Há outro fator envolvido nisto. A Europa que Nooteboom e outros verdadeiros europeístas têm em mente pode ser considerada “elitista”. Aqui na Bélgica, o qualificativo é utilizado sem critério, contra todos os que defendem um bom uso da língua e um ensino centrado na aquisição de conhecimentos e de uma certa sagacidade, e não tanto de competências utilitárias. Como queremos formar gerações de europeus sem uma sólida educação da sua própria língua e de outras línguas?

Outro homem de cultura, [o filósofo flamengo] Luc Devoldere, manifestou-se um verdadeiro europeu na sua conferência sobre a pacificação, em Breda [Holanda], no dia 9 de novembro. Concluiu a sua apresentação, intitulada “Perdidos na nossa língua” – que devia ser leitura obrigatória em toda a parte, pela Holanda e pela Flandres –, com a seguinte afirmação: “[[Talvez nos últimos momentos da minha vida, eu, que demonstro um sentimentalismo pragmático em relação às línguas, murmure algumas palavras em latim, cante em italiano, sonhe em francês e morra mergulhado no meu flamengo ocidental]]. Mas terei vivido em holandês a zelar pela língua holandesa. É tudo.” Ou seja, como ser um verdadeiro europeu, enraizado na sua própria língua e na sua cultura. A nação é realmente um trampolim para a Europa e não, como os partidos populistas atualmente proclamam, um fraco reduto para o nosso pequeno microcosmos blindado.

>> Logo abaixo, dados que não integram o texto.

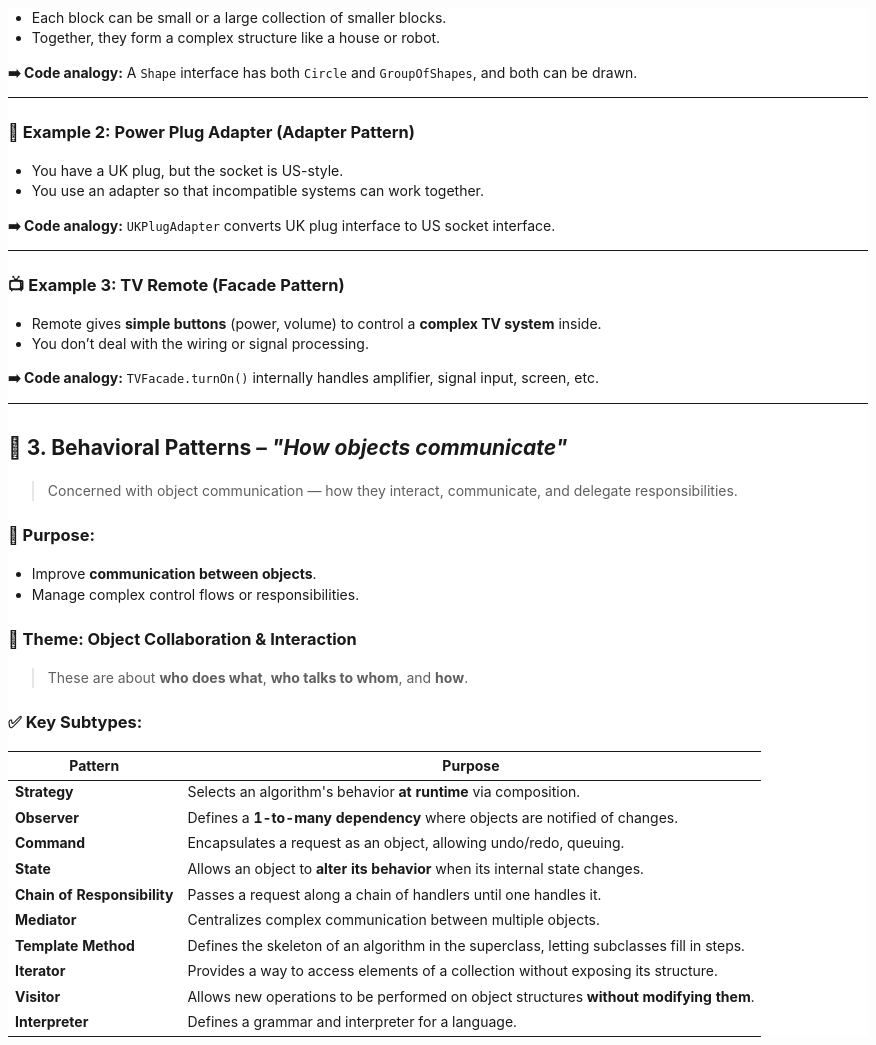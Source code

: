 * Each block can be small or a large collection of smaller blocks.
* Together, they form a complex structure like a house or robot.

**➡️ Code analogy:** A `Shape` interface has both `Circle` and `GroupOfShapes`, and both can be drawn.

---

### 🔌 **Example 2: Power Plug Adapter (Adapter Pattern)**

* You have a UK plug, but the socket is US-style.
* You use an adapter so that incompatible systems can work together.

**➡️ Code analogy:** `UKPlugAdapter` converts UK plug interface to US socket interface.

---

### 📺 **Example 3: TV Remote (Facade Pattern)**

* Remote gives **simple buttons** (power, volume) to control a **complex TV system** inside.
* You don’t deal with the wiring or signal processing.

**➡️ Code analogy:** `TVFacade.turnOn()` internally handles amplifier, signal input, screen, etc.

---

## 🤝 3. **Behavioral Patterns** – *"How objects communicate"*

> Concerned with object communication — how they interact, communicate, and delegate responsibilities.
> 

### 🔑 Purpose:

- Improve **communication between objects**.
- Manage complex control flows or responsibilities.

### 🎯 Theme: Object Collaboration & Interaction

> These are about **who does what**, **who talks to whom**, and **how**.

### ✅ Key Subtypes:

| Pattern | Purpose |
| --- | --- |
| **Strategy** | Selects an algorithm's behavior **at runtime** via composition. |
| **Observer** | Defines a **1-to-many dependency** where objects are notified of changes. |
| **Command** | Encapsulates a request as an object, allowing undo/redo, queuing. |
| **State** | Allows an object to **alter its behavior** when its internal state changes. |
| **Chain of Responsibility** | Passes a request along a chain of handlers until one handles it. |
| **Mediator** | Centralizes complex communication between multiple objects. |
| **Template Method** | Defines the skeleton of an algorithm in the superclass, letting subclasses fill in steps. |
| **Iterator** | Provides a way to access elements of a collection without exposing its structure. |
| **Visitor** | Allows new operations to be performed on object structures **without modifying them**. |
| **Interpreter** | Defines a grammar and interpreter for a language. |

Joseph Goebbels, confidente de Hitler e responsável pela propaganda, disse um dia: “Quando ouço a palavra cultura, saco do meu revólver.” A União Europeia foi construída sobre a ideia simetricamente oposta, de que, quando vemos um revólver, sacamos da nossa cultura. Se queremos educar as gerações mais jovens no espírito da paz, no espírito da Europa, temos de as educar nesta cultura, que não é “elitista”, antes faz parte da nossa herança comum.